Some analysts, citing the limited moves on global markets, were sanguine about the wider impact of the conflict on the wider economy.

“It’s not going to be positive, obviously,” Jahangir Aziz, JPMorgan’s co-head of economic research, said at a media roundtable in Singapore on Tuesday. “Any rise in political uncertainty isn’t good for economies,” he said. “But right now ... we don’t really think that this is going to be a systemic shock to the global economy.”

The US dollar index, which measures the greenback’s strength against a basket of six major peers, held close to a six-week high at 98.73 as the currency regained some of its allure as a safe haven.

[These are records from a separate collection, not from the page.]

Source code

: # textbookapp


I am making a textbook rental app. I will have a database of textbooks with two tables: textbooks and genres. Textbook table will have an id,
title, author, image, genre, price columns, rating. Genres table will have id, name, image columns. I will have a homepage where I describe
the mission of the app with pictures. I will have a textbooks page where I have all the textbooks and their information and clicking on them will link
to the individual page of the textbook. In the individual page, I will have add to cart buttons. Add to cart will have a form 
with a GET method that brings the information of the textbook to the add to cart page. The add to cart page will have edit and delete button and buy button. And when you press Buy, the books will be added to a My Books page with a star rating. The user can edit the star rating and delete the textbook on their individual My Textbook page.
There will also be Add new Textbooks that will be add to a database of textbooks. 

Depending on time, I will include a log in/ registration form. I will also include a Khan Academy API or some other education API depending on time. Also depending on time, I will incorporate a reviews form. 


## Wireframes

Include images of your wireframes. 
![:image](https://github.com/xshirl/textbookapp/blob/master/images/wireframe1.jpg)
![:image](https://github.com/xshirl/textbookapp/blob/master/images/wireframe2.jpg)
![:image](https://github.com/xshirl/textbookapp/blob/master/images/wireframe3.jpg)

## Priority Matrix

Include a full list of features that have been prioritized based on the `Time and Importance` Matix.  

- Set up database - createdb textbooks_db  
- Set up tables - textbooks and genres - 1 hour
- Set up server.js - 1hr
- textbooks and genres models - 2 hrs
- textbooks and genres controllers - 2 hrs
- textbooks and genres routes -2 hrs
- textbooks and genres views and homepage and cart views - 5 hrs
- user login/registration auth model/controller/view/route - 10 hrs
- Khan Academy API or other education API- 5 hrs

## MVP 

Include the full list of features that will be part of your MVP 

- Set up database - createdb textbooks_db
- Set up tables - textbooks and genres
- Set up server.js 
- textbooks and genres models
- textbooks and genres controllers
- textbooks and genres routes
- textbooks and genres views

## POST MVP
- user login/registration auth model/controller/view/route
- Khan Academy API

The yield on the US 10-year Treasury bond was up 0.9 basis point at 4.059 percent.

“Current market dynamics are only showing a mild risk-off tone, insufficient to sustain a firm bid in US Treasury bonds or to nudge the Fed into quicker cuts,” analysts from DBS wrote in a research note.

“However, the conflict does raise the spectre of stagflation,” they added. “While energy prices are nowhere close to the levels seen during the start of the Russia-Ukraine conflict ​in 2022, investors will probably be keeping a close eye on ​the extent and duration that energy supplies will be disrupted.”

Gold was down 0.4 percent at $5,307.08. Bitcoin fell 2.1 percent to $67,937.84, while ether was down 2.3 percent at $1,995.50.

In early European trades, pan-regional futures were down 0.9 percent, German DAX futures were down 1.0 percent and FTSE futures were down 0.5 percent.